Resident Welfare Associations and the (un)making of Subaltern Agency among the Valmikis in Delhi

Aditya Mohanty

Interrogating the praxis of power in a postcolonial metropolis necessitates a diagnosis of identity formation and its cultural and economic correlates. At a theoretical level, primarily following Gramsci’s formulation of civil society as an entrenchment of a ‘bourgeoisie’ hegemony, scholars like Chatterjee (2004), more often than not, straitjacket political agency in such contexts as a class-based derivative.
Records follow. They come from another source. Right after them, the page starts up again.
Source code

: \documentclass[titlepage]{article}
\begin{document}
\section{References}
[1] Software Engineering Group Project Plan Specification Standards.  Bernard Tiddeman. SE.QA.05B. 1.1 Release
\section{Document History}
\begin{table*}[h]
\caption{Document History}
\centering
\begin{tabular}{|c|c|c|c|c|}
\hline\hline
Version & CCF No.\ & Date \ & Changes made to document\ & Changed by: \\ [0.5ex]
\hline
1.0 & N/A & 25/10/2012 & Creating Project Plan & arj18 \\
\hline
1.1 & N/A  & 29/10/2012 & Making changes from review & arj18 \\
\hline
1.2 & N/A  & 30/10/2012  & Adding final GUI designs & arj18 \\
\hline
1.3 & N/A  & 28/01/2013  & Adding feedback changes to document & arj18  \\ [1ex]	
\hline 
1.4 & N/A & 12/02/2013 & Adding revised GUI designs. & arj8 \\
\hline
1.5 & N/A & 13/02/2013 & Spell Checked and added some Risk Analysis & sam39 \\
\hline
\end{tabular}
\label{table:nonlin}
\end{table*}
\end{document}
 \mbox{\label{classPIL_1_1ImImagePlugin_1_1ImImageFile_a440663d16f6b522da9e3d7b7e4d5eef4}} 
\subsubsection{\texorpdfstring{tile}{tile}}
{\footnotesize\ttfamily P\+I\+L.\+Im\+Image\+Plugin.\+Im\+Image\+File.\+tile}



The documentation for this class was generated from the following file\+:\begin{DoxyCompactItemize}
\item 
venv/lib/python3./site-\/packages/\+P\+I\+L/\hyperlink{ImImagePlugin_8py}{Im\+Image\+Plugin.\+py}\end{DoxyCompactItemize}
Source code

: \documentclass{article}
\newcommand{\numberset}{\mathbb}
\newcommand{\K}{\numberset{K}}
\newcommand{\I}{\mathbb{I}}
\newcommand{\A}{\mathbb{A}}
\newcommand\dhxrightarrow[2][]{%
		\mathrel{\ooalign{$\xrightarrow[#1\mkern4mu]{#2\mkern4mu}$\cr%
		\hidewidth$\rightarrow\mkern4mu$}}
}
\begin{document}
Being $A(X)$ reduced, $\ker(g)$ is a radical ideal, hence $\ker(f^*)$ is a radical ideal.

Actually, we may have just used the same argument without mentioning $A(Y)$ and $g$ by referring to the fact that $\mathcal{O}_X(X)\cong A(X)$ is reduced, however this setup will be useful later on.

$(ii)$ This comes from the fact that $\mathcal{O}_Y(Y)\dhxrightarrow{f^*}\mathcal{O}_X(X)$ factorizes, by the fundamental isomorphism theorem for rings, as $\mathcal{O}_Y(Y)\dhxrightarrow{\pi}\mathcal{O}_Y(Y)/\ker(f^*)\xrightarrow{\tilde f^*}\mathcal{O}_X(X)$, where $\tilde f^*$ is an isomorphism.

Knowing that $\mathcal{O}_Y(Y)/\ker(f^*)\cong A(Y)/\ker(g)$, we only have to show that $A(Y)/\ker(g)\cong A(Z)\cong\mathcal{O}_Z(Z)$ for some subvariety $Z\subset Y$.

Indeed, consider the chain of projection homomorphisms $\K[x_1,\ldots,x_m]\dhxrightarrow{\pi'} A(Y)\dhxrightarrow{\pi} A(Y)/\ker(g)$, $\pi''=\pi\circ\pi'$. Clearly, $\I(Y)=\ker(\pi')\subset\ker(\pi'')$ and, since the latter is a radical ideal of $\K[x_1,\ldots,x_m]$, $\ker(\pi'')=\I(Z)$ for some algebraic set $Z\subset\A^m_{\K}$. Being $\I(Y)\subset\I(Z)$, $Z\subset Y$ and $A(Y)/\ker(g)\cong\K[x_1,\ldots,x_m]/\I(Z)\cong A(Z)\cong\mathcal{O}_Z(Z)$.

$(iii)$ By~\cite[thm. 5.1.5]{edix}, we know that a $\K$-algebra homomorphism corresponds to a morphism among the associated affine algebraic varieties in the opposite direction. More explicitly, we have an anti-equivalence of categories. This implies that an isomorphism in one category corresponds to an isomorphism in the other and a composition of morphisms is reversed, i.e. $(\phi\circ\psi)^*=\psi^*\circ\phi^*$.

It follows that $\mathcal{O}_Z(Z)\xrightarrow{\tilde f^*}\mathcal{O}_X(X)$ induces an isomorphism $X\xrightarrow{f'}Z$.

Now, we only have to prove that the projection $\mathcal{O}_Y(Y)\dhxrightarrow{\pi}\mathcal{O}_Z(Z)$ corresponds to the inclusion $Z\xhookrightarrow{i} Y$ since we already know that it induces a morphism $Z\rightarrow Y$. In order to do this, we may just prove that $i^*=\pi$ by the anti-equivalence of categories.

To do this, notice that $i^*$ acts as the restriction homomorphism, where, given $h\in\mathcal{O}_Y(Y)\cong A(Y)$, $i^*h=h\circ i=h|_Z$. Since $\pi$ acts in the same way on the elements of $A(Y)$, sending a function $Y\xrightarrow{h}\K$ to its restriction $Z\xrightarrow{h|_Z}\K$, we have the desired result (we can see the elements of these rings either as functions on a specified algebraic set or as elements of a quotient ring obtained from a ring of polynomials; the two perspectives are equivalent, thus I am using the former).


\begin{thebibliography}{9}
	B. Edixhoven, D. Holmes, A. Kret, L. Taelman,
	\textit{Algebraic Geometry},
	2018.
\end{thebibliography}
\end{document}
Following this schema, studies on the state of representational democracy in neo-liberal Delhi by scholars like Lama-Rewal (2007) and Ghertner (2011), Kundu (2011) and Corbridge et al (2005) have used the neo-Gramscian ‘civil society vs political society’ formulation as a heuristic device for analysing contestations over/in public space. Howsoever, in recent years, scholars like Heller (2007) and Holston (2007) have gone on to explore the greyer spaces of political mobilization in everyday life and the ways in which a certain variant of middle class interests have been amplified but with a co-option of identity based politics. On this pretext, the proposed paper attempts at an ethnographic investigation of the socio-cultural, economic and political strands in a Valmiki Colony in Delhi viz., one located in the city centre (viz., Mandir Marg area). Seen from an urban anthropological point of view, the study proposes to see (a) as to how do conflating/conflicting identities (one caste based and the other class based) impact the bases of citizenship on one hand and (b) how does that in turn influences conduits of political representation. Interestingly thus, the paper uses the concept of ‘difference-in-itself’ (Deleuze 1994) to make sense of at a theoretical level, as to how has the rise of a caste-class consociation and the growth of a hegemonic middle class for instance, engendered an ossification of a neoliberal ethic that throws open new challenges for democratic governance.